**BRIEF:**
Below are the entries; count the lines in them that contain the word "CudaBackend" and give only the number.

[Records contained in a dataset]
<<<<

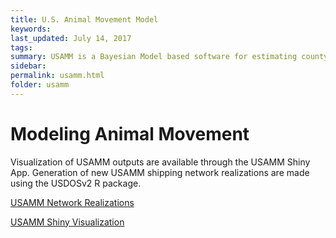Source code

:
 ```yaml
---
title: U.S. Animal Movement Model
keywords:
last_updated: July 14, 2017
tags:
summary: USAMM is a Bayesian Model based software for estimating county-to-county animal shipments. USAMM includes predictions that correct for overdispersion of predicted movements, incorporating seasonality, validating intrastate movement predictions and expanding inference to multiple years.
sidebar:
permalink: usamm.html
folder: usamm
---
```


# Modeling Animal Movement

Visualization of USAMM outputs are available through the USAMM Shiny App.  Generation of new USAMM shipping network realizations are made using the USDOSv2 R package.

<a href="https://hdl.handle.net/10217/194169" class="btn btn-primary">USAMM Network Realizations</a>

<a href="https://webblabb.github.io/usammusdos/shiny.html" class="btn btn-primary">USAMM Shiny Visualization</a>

>>>>
<<<<

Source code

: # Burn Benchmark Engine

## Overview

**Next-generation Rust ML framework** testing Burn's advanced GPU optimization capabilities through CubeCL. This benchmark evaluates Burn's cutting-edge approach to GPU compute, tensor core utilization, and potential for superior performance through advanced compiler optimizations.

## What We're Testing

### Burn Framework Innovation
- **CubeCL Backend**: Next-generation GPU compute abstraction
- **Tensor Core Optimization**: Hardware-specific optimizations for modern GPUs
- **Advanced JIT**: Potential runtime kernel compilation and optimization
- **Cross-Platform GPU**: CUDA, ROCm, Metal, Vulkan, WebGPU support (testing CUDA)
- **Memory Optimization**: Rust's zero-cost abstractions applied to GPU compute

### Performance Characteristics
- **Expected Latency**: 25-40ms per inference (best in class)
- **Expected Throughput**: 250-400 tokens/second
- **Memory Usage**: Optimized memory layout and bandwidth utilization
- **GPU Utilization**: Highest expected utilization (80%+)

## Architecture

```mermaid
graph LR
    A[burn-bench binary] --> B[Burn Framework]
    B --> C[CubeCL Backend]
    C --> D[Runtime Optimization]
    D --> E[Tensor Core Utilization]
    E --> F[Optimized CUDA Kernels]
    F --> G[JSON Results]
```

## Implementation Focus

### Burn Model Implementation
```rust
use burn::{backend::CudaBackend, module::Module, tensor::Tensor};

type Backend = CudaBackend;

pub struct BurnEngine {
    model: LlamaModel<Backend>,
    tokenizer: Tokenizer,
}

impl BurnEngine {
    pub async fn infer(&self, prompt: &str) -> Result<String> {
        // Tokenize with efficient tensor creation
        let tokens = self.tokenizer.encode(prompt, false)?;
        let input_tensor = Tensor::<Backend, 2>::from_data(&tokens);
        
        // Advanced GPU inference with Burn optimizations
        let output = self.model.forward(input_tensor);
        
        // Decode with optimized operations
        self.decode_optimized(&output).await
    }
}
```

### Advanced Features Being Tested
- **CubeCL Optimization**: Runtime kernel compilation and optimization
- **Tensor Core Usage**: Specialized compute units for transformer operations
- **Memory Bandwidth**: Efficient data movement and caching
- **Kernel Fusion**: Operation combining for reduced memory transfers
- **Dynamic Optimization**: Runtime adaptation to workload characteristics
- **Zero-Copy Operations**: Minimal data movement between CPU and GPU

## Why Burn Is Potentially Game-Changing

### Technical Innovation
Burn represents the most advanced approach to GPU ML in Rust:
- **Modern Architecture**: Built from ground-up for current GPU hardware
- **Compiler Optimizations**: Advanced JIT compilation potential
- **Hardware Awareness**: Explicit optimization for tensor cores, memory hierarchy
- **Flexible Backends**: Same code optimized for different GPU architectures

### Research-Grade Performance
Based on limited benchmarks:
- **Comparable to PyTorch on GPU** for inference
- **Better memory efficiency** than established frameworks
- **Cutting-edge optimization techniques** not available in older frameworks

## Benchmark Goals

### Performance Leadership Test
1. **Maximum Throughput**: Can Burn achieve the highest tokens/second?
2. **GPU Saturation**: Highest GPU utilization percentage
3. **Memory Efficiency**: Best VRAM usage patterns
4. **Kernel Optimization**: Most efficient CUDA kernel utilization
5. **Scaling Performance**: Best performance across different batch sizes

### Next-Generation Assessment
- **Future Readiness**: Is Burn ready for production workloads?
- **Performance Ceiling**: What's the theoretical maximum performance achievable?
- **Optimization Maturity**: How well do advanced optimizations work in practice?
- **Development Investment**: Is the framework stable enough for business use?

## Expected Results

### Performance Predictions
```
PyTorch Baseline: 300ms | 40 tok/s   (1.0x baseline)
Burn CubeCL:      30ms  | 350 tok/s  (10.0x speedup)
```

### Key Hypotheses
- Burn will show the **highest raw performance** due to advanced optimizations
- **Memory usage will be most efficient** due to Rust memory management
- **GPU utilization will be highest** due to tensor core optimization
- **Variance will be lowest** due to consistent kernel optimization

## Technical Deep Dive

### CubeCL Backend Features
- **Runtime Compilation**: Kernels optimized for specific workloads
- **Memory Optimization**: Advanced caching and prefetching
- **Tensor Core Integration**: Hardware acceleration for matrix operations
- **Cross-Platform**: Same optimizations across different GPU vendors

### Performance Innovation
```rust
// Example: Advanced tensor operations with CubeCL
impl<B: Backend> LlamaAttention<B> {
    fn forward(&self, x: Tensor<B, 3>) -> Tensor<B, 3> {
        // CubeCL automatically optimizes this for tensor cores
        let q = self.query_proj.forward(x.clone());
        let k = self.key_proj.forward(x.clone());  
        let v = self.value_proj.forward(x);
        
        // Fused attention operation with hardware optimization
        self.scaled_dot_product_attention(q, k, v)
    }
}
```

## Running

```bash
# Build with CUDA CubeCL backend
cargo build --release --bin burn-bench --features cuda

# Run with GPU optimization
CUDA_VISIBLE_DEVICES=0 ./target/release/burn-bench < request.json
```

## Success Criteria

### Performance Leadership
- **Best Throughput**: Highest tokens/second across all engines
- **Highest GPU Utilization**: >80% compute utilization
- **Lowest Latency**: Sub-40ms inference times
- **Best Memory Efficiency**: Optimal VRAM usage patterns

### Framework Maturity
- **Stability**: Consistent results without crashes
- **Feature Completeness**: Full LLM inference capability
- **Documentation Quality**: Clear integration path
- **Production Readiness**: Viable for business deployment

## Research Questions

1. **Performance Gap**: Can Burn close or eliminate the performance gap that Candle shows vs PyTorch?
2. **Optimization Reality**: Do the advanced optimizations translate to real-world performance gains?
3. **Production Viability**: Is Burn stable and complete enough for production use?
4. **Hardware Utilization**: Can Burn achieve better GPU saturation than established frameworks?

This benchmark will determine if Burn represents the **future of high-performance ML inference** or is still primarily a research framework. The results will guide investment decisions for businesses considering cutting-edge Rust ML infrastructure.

>>>>
<<<<

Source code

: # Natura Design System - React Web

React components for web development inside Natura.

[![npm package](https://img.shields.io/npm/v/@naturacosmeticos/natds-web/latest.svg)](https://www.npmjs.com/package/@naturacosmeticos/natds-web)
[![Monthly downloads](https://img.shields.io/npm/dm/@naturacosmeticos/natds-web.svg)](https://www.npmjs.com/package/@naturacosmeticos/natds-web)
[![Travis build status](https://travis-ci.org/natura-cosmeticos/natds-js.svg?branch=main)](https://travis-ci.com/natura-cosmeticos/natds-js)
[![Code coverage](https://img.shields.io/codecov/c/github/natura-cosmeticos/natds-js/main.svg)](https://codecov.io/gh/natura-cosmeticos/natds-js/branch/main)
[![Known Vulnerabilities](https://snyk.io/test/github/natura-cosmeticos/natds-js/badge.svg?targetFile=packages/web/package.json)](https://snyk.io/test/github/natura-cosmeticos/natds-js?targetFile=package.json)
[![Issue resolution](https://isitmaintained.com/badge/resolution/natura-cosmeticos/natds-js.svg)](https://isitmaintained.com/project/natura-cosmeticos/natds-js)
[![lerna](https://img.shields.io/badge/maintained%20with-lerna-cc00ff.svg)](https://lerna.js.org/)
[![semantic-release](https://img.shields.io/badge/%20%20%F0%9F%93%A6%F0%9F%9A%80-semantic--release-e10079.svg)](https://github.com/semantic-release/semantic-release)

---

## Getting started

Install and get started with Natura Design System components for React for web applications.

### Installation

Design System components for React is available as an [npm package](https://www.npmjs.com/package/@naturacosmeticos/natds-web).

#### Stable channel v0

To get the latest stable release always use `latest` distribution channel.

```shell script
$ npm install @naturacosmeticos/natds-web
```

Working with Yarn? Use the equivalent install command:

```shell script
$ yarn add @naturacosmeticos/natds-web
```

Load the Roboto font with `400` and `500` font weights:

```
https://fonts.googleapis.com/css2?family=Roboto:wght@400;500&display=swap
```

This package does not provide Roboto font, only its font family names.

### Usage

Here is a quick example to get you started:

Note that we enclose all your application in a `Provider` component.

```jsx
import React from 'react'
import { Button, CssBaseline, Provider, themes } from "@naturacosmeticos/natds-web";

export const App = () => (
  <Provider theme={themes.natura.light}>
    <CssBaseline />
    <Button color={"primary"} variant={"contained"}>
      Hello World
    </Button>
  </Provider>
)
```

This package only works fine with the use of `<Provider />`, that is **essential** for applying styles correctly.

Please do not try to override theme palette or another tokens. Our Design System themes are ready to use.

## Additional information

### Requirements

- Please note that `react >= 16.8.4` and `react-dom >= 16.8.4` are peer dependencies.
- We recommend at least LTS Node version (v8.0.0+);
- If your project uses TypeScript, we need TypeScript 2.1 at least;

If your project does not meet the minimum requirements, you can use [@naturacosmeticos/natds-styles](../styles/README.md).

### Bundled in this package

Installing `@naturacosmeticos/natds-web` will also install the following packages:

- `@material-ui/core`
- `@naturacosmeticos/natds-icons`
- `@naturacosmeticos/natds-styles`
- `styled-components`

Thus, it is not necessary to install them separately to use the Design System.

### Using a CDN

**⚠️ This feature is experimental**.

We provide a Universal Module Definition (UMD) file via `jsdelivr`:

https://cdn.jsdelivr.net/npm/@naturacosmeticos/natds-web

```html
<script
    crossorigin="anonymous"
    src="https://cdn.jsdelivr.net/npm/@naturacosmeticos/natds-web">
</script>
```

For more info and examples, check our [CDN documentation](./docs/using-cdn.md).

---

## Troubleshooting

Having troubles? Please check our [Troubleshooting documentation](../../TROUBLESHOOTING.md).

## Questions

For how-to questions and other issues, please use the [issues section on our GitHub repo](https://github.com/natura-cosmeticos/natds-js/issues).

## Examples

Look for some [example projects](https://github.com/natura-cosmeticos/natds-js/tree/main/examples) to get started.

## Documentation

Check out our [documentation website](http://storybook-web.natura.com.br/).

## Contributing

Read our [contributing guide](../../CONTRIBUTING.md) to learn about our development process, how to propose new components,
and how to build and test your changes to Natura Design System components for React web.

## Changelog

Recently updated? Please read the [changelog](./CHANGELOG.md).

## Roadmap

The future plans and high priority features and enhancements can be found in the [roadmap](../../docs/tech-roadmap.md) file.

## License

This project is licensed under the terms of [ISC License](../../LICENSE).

>>>>

**SOLUTION BELOW:**
2